DATA LISTING below:

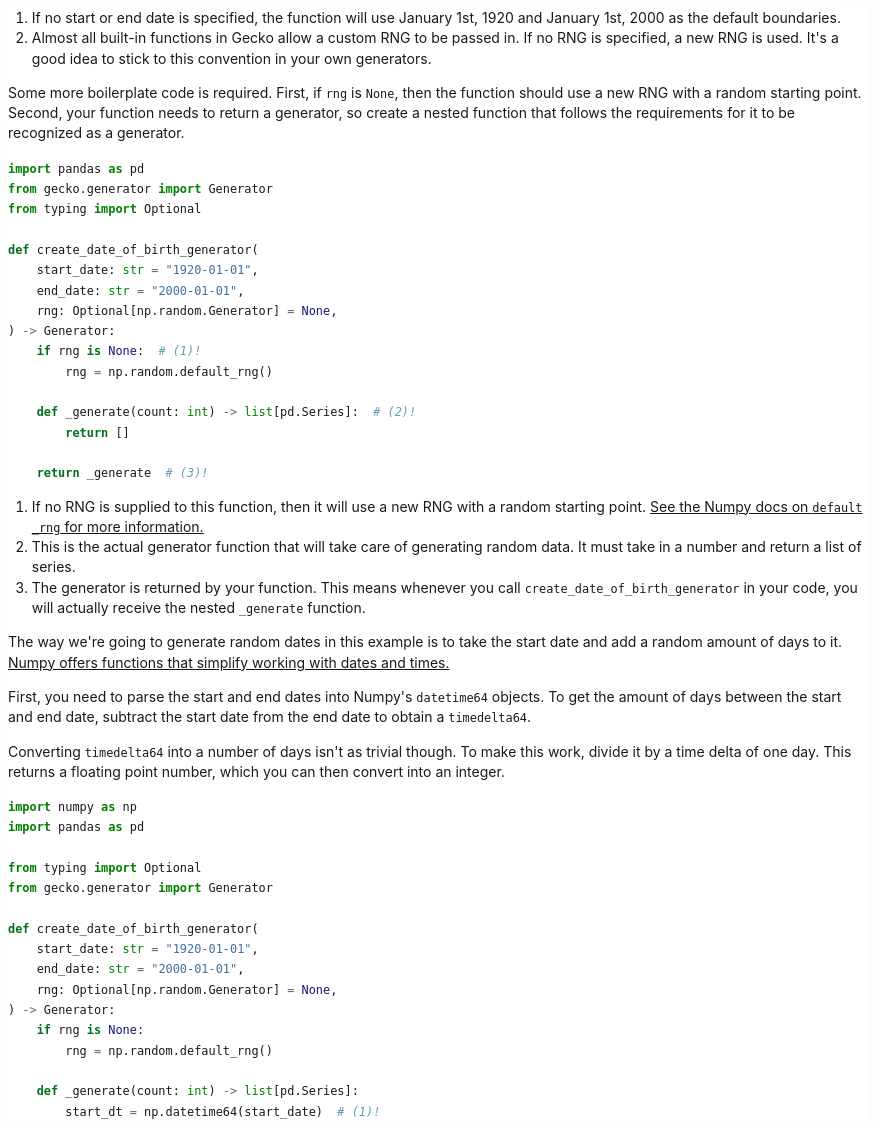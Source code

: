 1. If no start or end date is specified, the function will use January 1st, 1920 and January 1st, 2000 as the default boundaries.
2. Almost all built-in functions in Gecko allow a custom RNG to be passed in. If no RNG is specified, a new RNG is used. It's a good idea to stick to this convention in your own generators.

Some more boilerplate code is required.
First, if `rng` is `None`, then the function should use a new RNG with a random starting point.
Second, your function needs to return a generator, so create a nested function that follows the requirements for it to be recognized as a generator.

```python
import pandas as pd
from gecko.generator import Generator
from typing import Optional

def create_date_of_birth_generator(
    start_date: str = "1920-01-01", 
    end_date: str = "2000-01-01",
    rng: Optional[np.random.Generator] = None,
) -> Generator:
    if rng is None:  # (1)!
        rng = np.random.default_rng()
    
    def _generate(count: int) -> list[pd.Series]:  # (2)!
        return []
    
    return _generate  # (3)!
```

1. If no RNG is supplied to this function, then it will use a new RNG with a random starting point. [See the Numpy docs on `default_rng` for more information.](https://numpy.org/doc/stable/reference/random/generator.html#numpy.random.default_rng)
2. This is the actual generator function that will take care of generating random data. It must take in a number and return a list of series.
3. The generator is returned by your function. This means whenever you call `create_date_of_birth_generator` in your code, you will actually receive the nested `_generate` function.

The way we're going to generate random dates in this example is to take the start date and add a random amount of days to it.
[Numpy offers functions that simplify working with dates and times.](https://numpy.org/doc/stable/reference/arrays.datetime.html)

First, you need to parse the start and end dates into Numpy's `datetime64` objects.
To get the amount of days between the start and end date, subtract the start date from the end date to obtain a `timedelta64`.

Converting `timedelta64` into a number of days isn't as trivial though.
To make this work, divide it by a time delta of one day.
This returns a floating point number, which you can then convert into an integer.

```python
import numpy as np
import pandas as pd

from typing import Optional
from gecko.generator import Generator

def create_date_of_birth_generator(
    start_date: str = "1920-01-01", 
    end_date: str = "2000-01-01",
    rng: Optional[np.random.Generator] = None,
) -> Generator:
    if rng is None:
        rng = np.random.default_rng()
    
    def _generate(count: int) -> list[pd.Series]:
        start_dt = np.datetime64(start_date)  # (1)!
```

End of DATA LISTING.

_PROBLEM_
Output each line exactly as shown above; no pictures go in the copy.

_WRITTEN RESPONSE_
Source code

: 1. If no start or end date is specified, the function will use January 1st, 1920 and January 1st, 2000 as the default boundaries.
2. Almost all built-in functions in Gecko allow a custom RNG to be passed in. If no RNG is specified, a new RNG is used. It's a good idea to stick to this convention in your own generators.

Some more boilerplate code is required.
First, if `rng` is `None`, then the function should use a new RNG with a random starting point.
Second, your function needs to return a generator, so create a nested function that follows the requirements for it to be recognized as a generator.

```python
import pandas as pd
from gecko.generator import Generator
from typing import Optional

def create_date_of_birth_generator(
    start_date: str = "1920-01-01", 
    end_date: str = "2000-01-01",
    rng: Optional[np.random.Generator] = None,
) -> Generator:
    if rng is None:  # (1)!
        rng = np.random.default_rng()
    
    def _generate(count: int) -> list[pd.Series]:  # (2)!
        return []
    
    return _generate  # (3)!
```

1. If no RNG is supplied to this function, then it will use a new RNG with a random starting point. [See the Numpy docs on `default_rng` for more information.](https://numpy.org/doc/stable/reference/random/generator.html#numpy.random.default_rng)
2. This is the actual generator function that will take care of generating random data. It must take in a number and return a list of series.
3. The generator is returned by your function. This means whenever you call `create_date_of_birth_generator` in your code, you will actually receive the nested `_generate` function.

The way we're going to generate random dates in this example is to take the start date and add a random amount of days to it.
[Numpy offers functions that simplify working with dates and times.](https://numpy.org/doc/stable/reference/arrays.datetime.html)

First, you need to parse the start and end dates into Numpy's `datetime64` objects.
To get the amount of days between the start and end date, subtract the start date from the end date to obtain a `timedelta64`.

Converting `timedelta64` into a number of days isn't as trivial though.
To make this work, divide it by a time delta of one day.
This returns a floating point number, which you can then convert into an integer.

```python
import numpy as np
import pandas as pd

from typing import Optional
from gecko.generator import Generator

def create_date_of_birth_generator(
    start_date: str = "1920-01-01", 
    end_date: str = "2000-01-01",
    rng: Optional[np.random.Generator] = None,
) -> Generator:
    if rng is None:
        rng = np.random.default_rng()
    
    def _generate(count: int) -> list[pd.Series]:
        start_dt = np.datetime64(start_date)  # (1)!
```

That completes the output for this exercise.